_WHAT IS EXPECTED_:
Among the entries below, which lines include the string "have"? Show each one.

_Data records_:
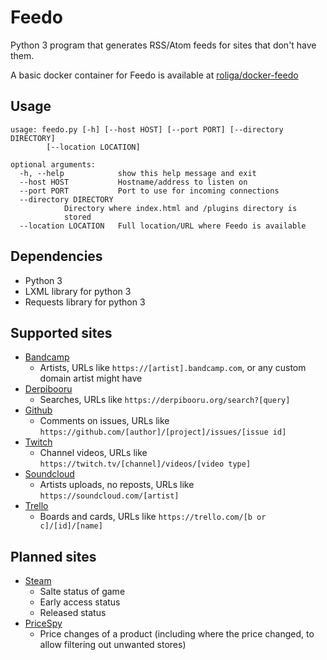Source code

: Feedo
=====

Python 3 program that generates RSS/Atom feeds for sites that don't have them.

A basic docker container for Feedo is available at [roliga/docker-feedo](https://github.com/Roliga/docker-feedo/)

Usage
-----

	usage: feedo.py [-h] [--host HOST] [--port PORT] [--directory DIRECTORY]                                                                 
			[--location LOCATION]

	optional arguments:
	  -h, --help            show this help message and exit
	  --host HOST           Hostname/address to listen on
	  --port PORT           Port to use for incoming connections
	  --directory DIRECTORY
				Directory where index.html and /plugins directory is
				stored
	  --location LOCATION   Full location/URL where Feedo is available

Dependencies
------------

* Python 3
* LXML library for python 3
* Requests library for python 3

Supported sites
---------------

* [Bandcamp](https://bandcamp.com)
	- Artists, URLs like `https://[artist].bandcamp.com`, or any custom domain artist might have
* [Derpibooru](https://derpibooru.org/)
	- Searches, URLs like `https://derpibooru.org/search?[query]`
* [Github](https://github.com)
	- Comments on issues, URLs like `https://github.com/[author]/[project]/issues/[issue id]`
* [Twitch](https://twitch.tv/)
	- Channel videos, URLs like `https://twitch.tv/[channel]/videos/[video type]`
* [Soundcloud](https://soundcloud.com)
	- Artists uploads, no reposts, URLs like `https://soundcloud.com/[artist]`
* [Trello](https://trello.com)
	- Boards and cards, URLs like `https://trello.com/[b or c]/[id]/[name]`

Planned sites
-------------

* [Steam](https://store.steampowered.com/)
	- Salte status of game
	- Early access status
	- Released status
* [PriceSpy](https://pricespy.co.uk/)
	- Price changes of a product (including where the price changed, to allow filtering out unwanted stores)
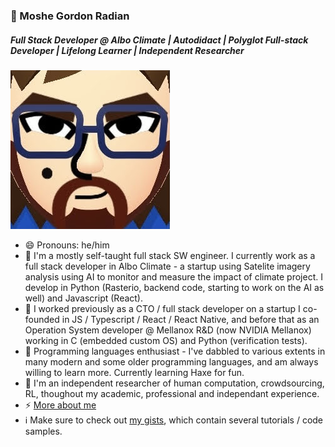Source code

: ### 🦔 Moshe Gordon Radian
##### Full Stack Developer @ Albo Climate | Autodidact | Polyglot Full-stack Developer | Lifelong Learner | Independent Researcher
<img src="https://github.com/VehpuS/VehpuS/raw/master/IMG_8510.jpeg" />

- 😄 Pronouns: he/him
- 🔭 I'm a mostly self-taught full stack SW engineer. I currently work as a full stack developer in Albo Climate - a startup using Satelite imagery analysis using AI to monitor and measure the impact of climate project. I develop in Python (Rasterio, backend code, starting to work on the AI as well) and Javascript (React). 
- 📜 I worked previously as a CTO / full stack developer on a startup I co-founded in JS / Typescript / React / React Native, and before that as an Operation System developer @ Mellanox R&D (now NVIDIA Mellanox) working in C (embedded custom OS) and Python (verification tests).
- 🌱 Programming languages enthusiast - I've dabbled to various extents in many modern and some older programming languages, and am always willing to learn more. Currently learning Haxe for fun.
- 💬 I'm an independent researcher of human computation, crowdsourcing, RL, thoughout my academic, professional and independant experience.
- ⚡ [More about me](https://about.me/vehpus)
- :information_source: Make sure to check out [my gists](https://gist.github.com/VehpuS), which contain several tutorials / code samples.

<!--
**VehpuS/VehpuS** is a ✨ _special_ ✨ repository because its `README.md` (this file) appears on your GitHub profile.

Here are some ideas to get you started:
👋

- 🔭 I’m currently working on ...
- 🌱 I’m currently learning ...
- 👯 I’m looking to collaborate on ...
- 🤔 I’m looking for help with ...
- 💬 Ask me about ...
- 📫 How to reach me: ...
- 😄 Pronouns: ...
- ⚡ Fun fact: ...
-->
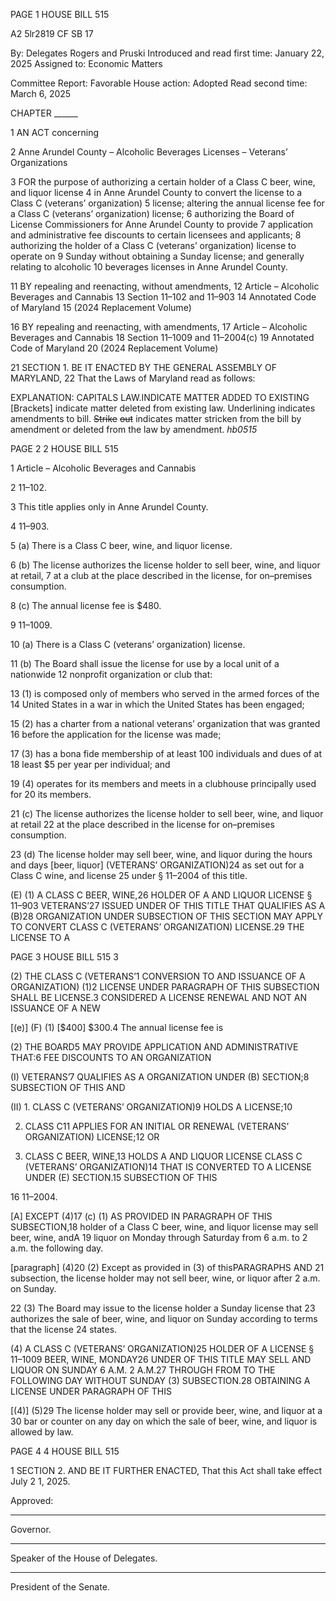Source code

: PAGE 1
HOUSE BILL 515

A2 5lr2819
CF SB 17

By: Delegates Rogers and Pruski
Introduced and read first time: January 22, 2025
Assigned to: Economic Matters

Committee Report: Favorable
House action: Adopted
Read second time: March 6, 2025

CHAPTER ______

1 AN ACT concerning

2 Anne Arundel County – Alcoholic Beverages Licenses – Veterans’ Organizations

3 FOR the purpose of authorizing a certain holder of a Class C beer, wine, and liquor license
4 in Anne Arundel County to convert the license to a Class C (veterans’ organization)
5 license; altering the annual license fee for a Class C (veterans’ organization) license;
6 authorizing the Board of License Commissioners for Anne Arundel County to provide
7 application and administrative fee discounts to certain licensees and applicants;
8 authorizing the holder of a Class C (veterans’ organization) license to operate on
9 Sunday without obtaining a Sunday license; and generally relating to alcoholic
10 beverages licenses in Anne Arundel County.

11 BY repealing and reenacting, without amendments,
12 Article – Alcoholic Beverages and Cannabis
13 Section 11–102 and 11–903
14 Annotated Code of Maryland
15 (2024 Replacement Volume)

16 BY repealing and reenacting, with amendments,
17 Article – Alcoholic Beverages and Cannabis
18 Section 11–1009 and 11–2004(c)
19 Annotated Code of Maryland
20 (2024 Replacement Volume)

21 SECTION 1. BE IT ENACTED BY THE GENERAL ASSEMBLY OF MARYLAND,
22 That the Laws of Maryland read as follows:

EXPLANATION: CAPITALS LAW.INDICATE MATTER ADDED TO EXISTING
[Brackets] indicate matter deleted from existing law.
Underlining indicates amendments to bill.
~~Strike~~ ~~out~~ indicates matter stricken from the bill by amendment or deleted from the law by
amendment. *hb0515*

PAGE 2
2 HOUSE BILL 515

1 Article – Alcoholic Beverages and Cannabis

2 11–102.

3 This title applies only in Anne Arundel County.

4 11–903.

5 (a) There is a Class C beer, wine, and liquor license.

6 (b) The license authorizes the license holder to sell beer, wine, and liquor at retail,
7 at a club at the place described in the license, for on–premises consumption.

8 (c) The annual license fee is $480.

9 11–1009.

10 (a) There is a Class C (veterans’ organization) license.

11 (b) The Board shall issue the license for use by a local unit of a nationwide
12 nonprofit organization or club that:

13 (1) is composed only of members who served in the armed forces of the
14 United States in a war in which the United States has been engaged;

15 (2) has a charter from a national veterans’ organization that was granted
16 before the application for the license was made;

17 (3) has a bona fide membership of at least 100 individuals and dues of at
18 least $5 per year per individual; and

19 (4) operates for its members and meets in a clubhouse principally used for
20 its members.

21 (c) The license authorizes the license holder to sell beer, wine, and liquor at retail
22 at the place described in the license for on–premises consumption.

23 (d) The license holder may sell beer, wine, and liquor during the hours and days
[beer, liquor] (VETERANS’ ORGANIZATION)24 as set out for a Class C wine, and license
25 under § 11–2004 of this title.

(E) (1) A CLASS C BEER, WINE,26 HOLDER OF A AND LIQUOR LICENSE
§ 11–903 VETERANS’27 ISSUED UNDER OF THIS TITLE THAT QUALIFIES AS A
(B)28 ORGANIZATION UNDER SUBSECTION OF THIS SECTION MAY APPLY TO CONVERT
CLASS C (VETERANS’ ORGANIZATION) LICENSE.29 THE LICENSE TO A

PAGE 3
HOUSE BILL 515 3

(2) THE CLASS C (VETERANS’1 CONVERSION TO AND ISSUANCE OF A
ORGANIZATION) (1)2 LICENSE UNDER PARAGRAPH OF THIS SUBSECTION SHALL BE
LICENSE.3 CONSIDERED A LICENSE RENEWAL AND NOT AN ISSUANCE OF A NEW

[(e)] (F) (1) [$400] $300.4 The annual license fee is

(2) THE BOARD5 MAY PROVIDE APPLICATION AND ADMINISTRATIVE
THAT:6 FEE DISCOUNTS TO AN ORGANIZATION

(I) VETERANS’7 QUALIFIES AS A ORGANIZATION UNDER
(B) SECTION;8 SUBSECTION OF THIS AND

(II) 1. CLASS C (VETERANS’ ORGANIZATION)9 HOLDS A
LICENSE;10

2. CLASS C11 APPLIES FOR AN INITIAL OR RENEWAL
(VETERANS’ ORGANIZATION) LICENSE;12 OR

3. CLASS C BEER, WINE,13 HOLDS A AND LIQUOR LICENSE
CLASS C (VETERANS’ ORGANIZATION)14 THAT IS CONVERTED TO A LICENSE UNDER
(E) SECTION.15 SUBSECTION OF THIS

16 11–2004.

[A] EXCEPT (4)17 (c) (1) AS PROVIDED IN PARAGRAPH OF THIS
SUBSECTION,18 holder of a Class C beer, wine, and liquor license may sell beer, wine, andA
19 liquor on Monday through Saturday from 6 a.m. to 2 a.m. the following day.

[paragraph] (4)20 (2) Except as provided in (3) of thisPARAGRAPHS AND
21 subsection, the license holder may not sell beer, wine, or liquor after 2 a.m. on Sunday.

22 (3) The Board may issue to the license holder a Sunday license that
23 authorizes the sale of beer, wine, and liquor on Sunday according to terms that the license
24 states.

(4) A CLASS C (VETERANS’ ORGANIZATION)25 HOLDER OF A LICENSE
§ 11–1009 BEER, WINE, MONDAY26 UNDER OF THIS TITLE MAY SELL AND LIQUOR ON
SUNDAY 6 A.M. 2 A.M.27 THROUGH FROM TO THE FOLLOWING DAY WITHOUT
SUNDAY (3) SUBSECTION.28 OBTAINING A LICENSE UNDER PARAGRAPH OF THIS

[(4)] (5)29 The license holder may sell or provide beer, wine, and liquor at a
30 bar or counter on any day on which the sale of beer, wine, and liquor is allowed by law.

PAGE 4
4 HOUSE BILL 515

1 SECTION 2. AND BE IT FURTHER ENACTED, That this Act shall take effect July
2 1, 2025.

Approved:

________________________________________________________________________________
Governor.

________________________________________________________________________________
Speaker of the House of Delegates.

________________________________________________________________________________
President of the Senate.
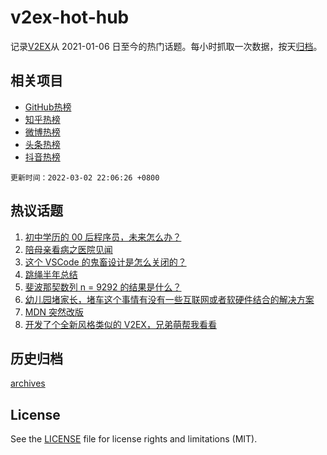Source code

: # v2ex-hot-hub

 记录[V2EX](https://www.v2ex.com/)从 2021-01-06 日至今的热门话题。每小时抓取一次数据，按天[归档](archives)。
 
 ## 相关项目

- [GitHub热榜](https://github.com/snaildev/github-hot-hub)
- [知乎热榜](https://github.com/snaildev/zhihu-hot-hub)
- [微博热榜](https://github.com/snaildev/weibo-hot-hub)
- [头条热榜](https://github.com/snaildev/toutiao-hot-hub)
- [抖音热榜](https://github.com/snaildev/douyin-hot-hub)


 `更新时间：2022-03-02 22:06:26 +0800`

## 热议话题

1. [初中学历的 00 后程序员，未来怎么办？](https://www.v2ex.com/t/837332)
1. [陪母亲看病之医院见闻](https://www.v2ex.com/t/837391)
1. [这个 VSCode 的鬼畜设计是怎么关闭的？](https://www.v2ex.com/t/837343)
1. [跳绳半年总结](https://www.v2ex.com/t/837397)
1. [斐波那契数列 n = 9292 的结果是什么？](https://www.v2ex.com/t/837325)
1. [幼儿园堵家长，堵车这个事情有没有一些互联网或者软硬件结合的解决方案](https://www.v2ex.com/t/837323)
1. [MDN 突然改版](https://www.v2ex.com/t/837283)
1. [开发了个全新风格类似的 V2EX，兄弟萌帮我看看](https://www.v2ex.com/t/837490)

## 历史归档

[archives](archives)

## License

See the [LICENSE](LICENSE) file for license rights and limitations (MIT).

_TASK RESPONSE_:
Python 3 program that generates RSS/Atom feeds for sites that don't have them.
	- Artists, URLs like `https://[artist].bandcamp.com`, or any custom domain artist might have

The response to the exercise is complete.